_Your task_: Could you filter the records below and return each line that holds "example"?

_Record excerpts_:

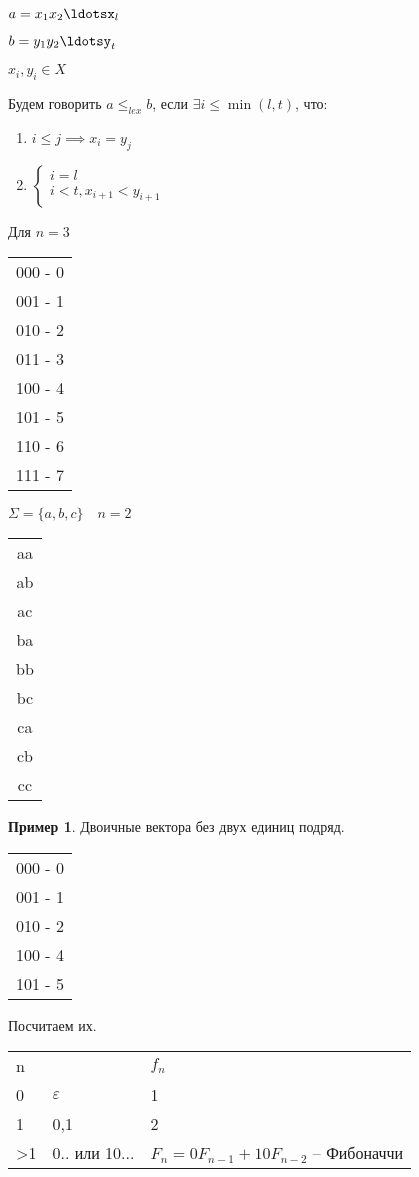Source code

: \documentclass{book}
\theoremstyle{definition}
\newtheorem*{example}{Пример}
\begin{document}
$a = x_1x_2\ldotsx_{l}$

$b = y_1y_2\ldotsy_t$

$x_{i}, y_{i} \in X$

Будем говорить $a\leqslant _{lex} b$, если $\exists i\leqslant \min(l, t)$, что:
 \begin{enumerate}
    \item $i\leqslant j \implies  x_{i}  = y_{j} $
    \item  $\begin{cases}
        i = l\\
        i<t, x_{i+1}<y_{i+1}
    \end{cases}$
\end{enumerate}

Для $n=3$
\begin{tabular}{c}
000 - 0\\001 - 1\\010 - 2\\011 - 3\\100 - 4 \\101 - 5\\110 - 6\\111 - 7\\
\end{tabular}

$\Sigma = \{a,b,c\}\quad n = 2$
\begin{tabular}{c}
    aa\\ab\\ac\\ba\\bb\\bc\\ca\\cb\\cc\\
\end{tabular}

\begin{example}
    Двоичные вектора без двух единиц подряд.
\begin{tabular}{c}
000 - 0\\001 - 1\\010 - 2\\100 - 4 \\101 - 5
\end{tabular}

Посчитаем их. 

\begin{tabular}{lll}
    n & & $f_n$\\
    0&$\varepsilon$&1\\
    1&0,1&2\\
    >1&0.. или 10...&$F_n = 0F_{n-1} + 10F_{n-2}$ -- Фибоначчи\\
\end{tabular}
\end{example}
\end{document}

_Response to this exercise_:
\newtheorem*{example}{Пример}
\begin{example}
\end{example}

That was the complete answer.